(Dataset records)
━━━━━━
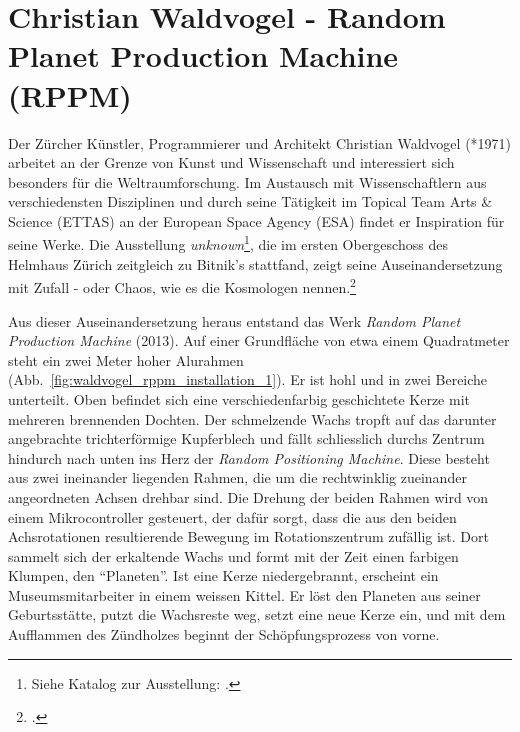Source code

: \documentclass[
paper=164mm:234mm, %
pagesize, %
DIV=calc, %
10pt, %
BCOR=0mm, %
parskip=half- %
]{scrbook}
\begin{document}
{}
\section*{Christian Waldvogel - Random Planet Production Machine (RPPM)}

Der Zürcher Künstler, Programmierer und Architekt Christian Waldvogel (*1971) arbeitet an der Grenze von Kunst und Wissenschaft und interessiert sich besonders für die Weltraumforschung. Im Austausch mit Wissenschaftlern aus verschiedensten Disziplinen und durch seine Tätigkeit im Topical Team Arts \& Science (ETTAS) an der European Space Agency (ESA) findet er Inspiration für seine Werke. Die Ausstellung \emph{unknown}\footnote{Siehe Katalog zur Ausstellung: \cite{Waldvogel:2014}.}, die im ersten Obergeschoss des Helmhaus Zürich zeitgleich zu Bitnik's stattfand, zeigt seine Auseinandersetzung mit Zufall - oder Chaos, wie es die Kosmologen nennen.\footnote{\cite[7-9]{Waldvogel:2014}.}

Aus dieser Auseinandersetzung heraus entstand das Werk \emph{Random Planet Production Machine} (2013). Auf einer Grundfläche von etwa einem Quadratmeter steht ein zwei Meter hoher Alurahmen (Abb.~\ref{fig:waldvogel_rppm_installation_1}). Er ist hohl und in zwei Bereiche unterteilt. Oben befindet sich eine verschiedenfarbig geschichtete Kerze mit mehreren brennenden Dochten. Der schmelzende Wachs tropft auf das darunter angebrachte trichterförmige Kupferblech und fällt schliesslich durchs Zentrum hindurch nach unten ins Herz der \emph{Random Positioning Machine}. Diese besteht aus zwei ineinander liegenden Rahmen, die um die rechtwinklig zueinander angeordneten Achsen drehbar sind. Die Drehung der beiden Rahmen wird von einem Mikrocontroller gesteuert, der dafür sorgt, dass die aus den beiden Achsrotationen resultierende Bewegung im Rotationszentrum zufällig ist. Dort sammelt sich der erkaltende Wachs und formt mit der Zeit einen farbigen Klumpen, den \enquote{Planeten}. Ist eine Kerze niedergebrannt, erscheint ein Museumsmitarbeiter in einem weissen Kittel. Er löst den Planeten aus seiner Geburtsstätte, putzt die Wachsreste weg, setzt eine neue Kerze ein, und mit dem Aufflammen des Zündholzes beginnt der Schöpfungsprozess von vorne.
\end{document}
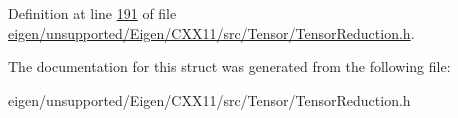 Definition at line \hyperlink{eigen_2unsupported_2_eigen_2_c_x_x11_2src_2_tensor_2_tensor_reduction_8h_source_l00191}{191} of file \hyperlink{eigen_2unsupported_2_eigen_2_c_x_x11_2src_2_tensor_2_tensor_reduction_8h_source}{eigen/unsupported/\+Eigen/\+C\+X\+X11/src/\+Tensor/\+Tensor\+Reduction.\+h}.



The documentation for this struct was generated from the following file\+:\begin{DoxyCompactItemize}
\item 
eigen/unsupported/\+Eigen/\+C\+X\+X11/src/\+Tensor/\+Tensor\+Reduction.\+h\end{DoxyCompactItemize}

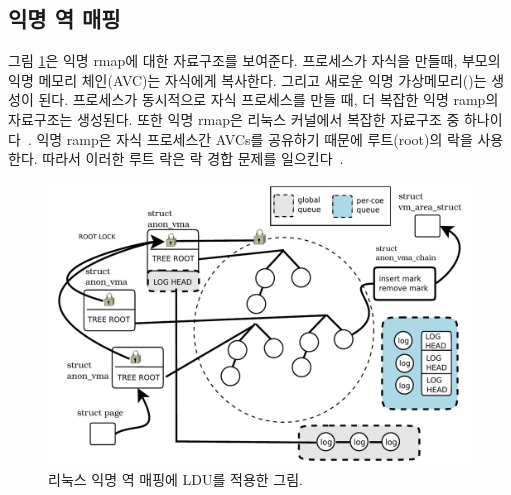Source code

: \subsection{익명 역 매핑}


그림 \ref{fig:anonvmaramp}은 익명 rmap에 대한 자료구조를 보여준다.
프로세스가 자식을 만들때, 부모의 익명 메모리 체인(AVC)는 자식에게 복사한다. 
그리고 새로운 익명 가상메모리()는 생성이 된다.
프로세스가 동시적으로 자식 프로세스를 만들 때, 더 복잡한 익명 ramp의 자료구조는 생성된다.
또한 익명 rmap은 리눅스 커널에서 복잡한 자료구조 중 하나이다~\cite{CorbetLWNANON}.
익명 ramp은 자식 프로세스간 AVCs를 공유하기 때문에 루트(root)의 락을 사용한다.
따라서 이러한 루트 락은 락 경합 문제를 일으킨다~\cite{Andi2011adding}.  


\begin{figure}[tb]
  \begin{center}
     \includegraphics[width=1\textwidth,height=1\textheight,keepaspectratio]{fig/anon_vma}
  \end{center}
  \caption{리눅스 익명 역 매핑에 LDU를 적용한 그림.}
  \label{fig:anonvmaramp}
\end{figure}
━━━━━━
- _Your assignment_
Write the data above out again exactly, minus its pictures.

- _Answer section_
Source code

: \documentclass[
paper=164mm:234mm, %
pagesize, %
DIV=calc, %
10pt, %
BCOR=0mm, %
parskip=half- %
]{scrbook}
\begin{document}
{}
\section*{Christian Waldvogel - Random Planet Production Machine (RPPM)}

Der Zürcher Künstler, Programmierer und Architekt Christian Waldvogel (*1971) arbeitet an der Grenze von Kunst und Wissenschaft und interessiert sich besonders für die Weltraumforschung. Im Austausch mit Wissenschaftlern aus verschiedensten Disziplinen und durch seine Tätigkeit im Topical Team Arts \& Science (ETTAS) an der European Space Agency (ESA) findet er Inspiration für seine Werke. Die Ausstellung \emph{unknown}\footnote{Siehe Katalog zur Ausstellung: \cite{Waldvogel:2014}.}, die im ersten Obergeschoss des Helmhaus Zürich zeitgleich zu Bitnik's stattfand, zeigt seine Auseinandersetzung mit Zufall - oder Chaos, wie es die Kosmologen nennen.\footnote{\cite[7-9]{Waldvogel:2014}.}

Aus dieser Auseinandersetzung heraus entstand das Werk \emph{Random Planet Production Machine} (2013). Auf einer Grundfläche von etwa einem Quadratmeter steht ein zwei Meter hoher Alurahmen (Abb.~\ref{fig:waldvogel_rppm_installation_1}). Er ist hohl und in zwei Bereiche unterteilt. Oben befindet sich eine verschiedenfarbig geschichtete Kerze mit mehreren brennenden Dochten. Der schmelzende Wachs tropft auf das darunter angebrachte trichterförmige Kupferblech und fällt schliesslich durchs Zentrum hindurch nach unten ins Herz der \emph{Random Positioning Machine}. Diese besteht aus zwei ineinander liegenden Rahmen, die um die rechtwinklig zueinander angeordneten Achsen drehbar sind. Die Drehung der beiden Rahmen wird von einem Mikrocontroller gesteuert, der dafür sorgt, dass die aus den beiden Achsrotationen resultierende Bewegung im Rotationszentrum zufällig ist. Dort sammelt sich der erkaltende Wachs und formt mit der Zeit einen farbigen Klumpen, den \enquote{Planeten}. Ist eine Kerze niedergebrannt, erscheint ein Museumsmitarbeiter in einem weissen Kittel. Er löst den Planeten aus seiner Geburtsstätte, putzt die Wachsreste weg, setzt eine neue Kerze ein, und mit dem Aufflammen des Zündholzes beginnt der Schöpfungsprozess von vorne.
\end{document}
 Definition at line \hyperlink{eigen_2unsupported_2_eigen_2_c_x_x11_2src_2_tensor_2_tensor_reduction_8h_source_l00191}{191} of file \hyperlink{eigen_2unsupported_2_eigen_2_c_x_x11_2src_2_tensor_2_tensor_reduction_8h_source}{eigen/unsupported/\+Eigen/\+C\+X\+X11/src/\+Tensor/\+Tensor\+Reduction.\+h}.



The documentation for this struct was generated from the following file\+:\begin{DoxyCompactItemize}
\item 
eigen/unsupported/\+Eigen/\+C\+X\+X11/src/\+Tensor/\+Tensor\+Reduction.\+h\end{DoxyCompactItemize}

Source code

: \subsection{익명 역 매핑}


그림 \ref{fig:anonvmaramp}은 익명 rmap에 대한 자료구조를 보여준다.
프로세스가 자식을 만들때, 부모의 익명 메모리 체인(AVC)는 자식에게 복사한다. 
그리고 새로운 익명 가상메모리()는 생성이 된다.
프로세스가 동시적으로 자식 프로세스를 만들 때, 더 복잡한 익명 ramp의 자료구조는 생성된다.
또한 익명 rmap은 리눅스 커널에서 복잡한 자료구조 중 하나이다~\cite{CorbetLWNANON}.
익명 ramp은 자식 프로세스간 AVCs를 공유하기 때문에 루트(root)의 락을 사용한다.
따라서 이러한 루트 락은 락 경합 문제를 일으킨다~\cite{Andi2011adding}.  


\begin{figure}[tb]
  \begin{center}
     \includegraphics[width=1\textwidth,height=1\textheight,keepaspectratio]{fig/anon_vma}
  \end{center}
  \caption{리눅스 익명 역 매핑에 LDU를 적용한 그림.}
  \label{fig:anonvmaramp}
\end{figure}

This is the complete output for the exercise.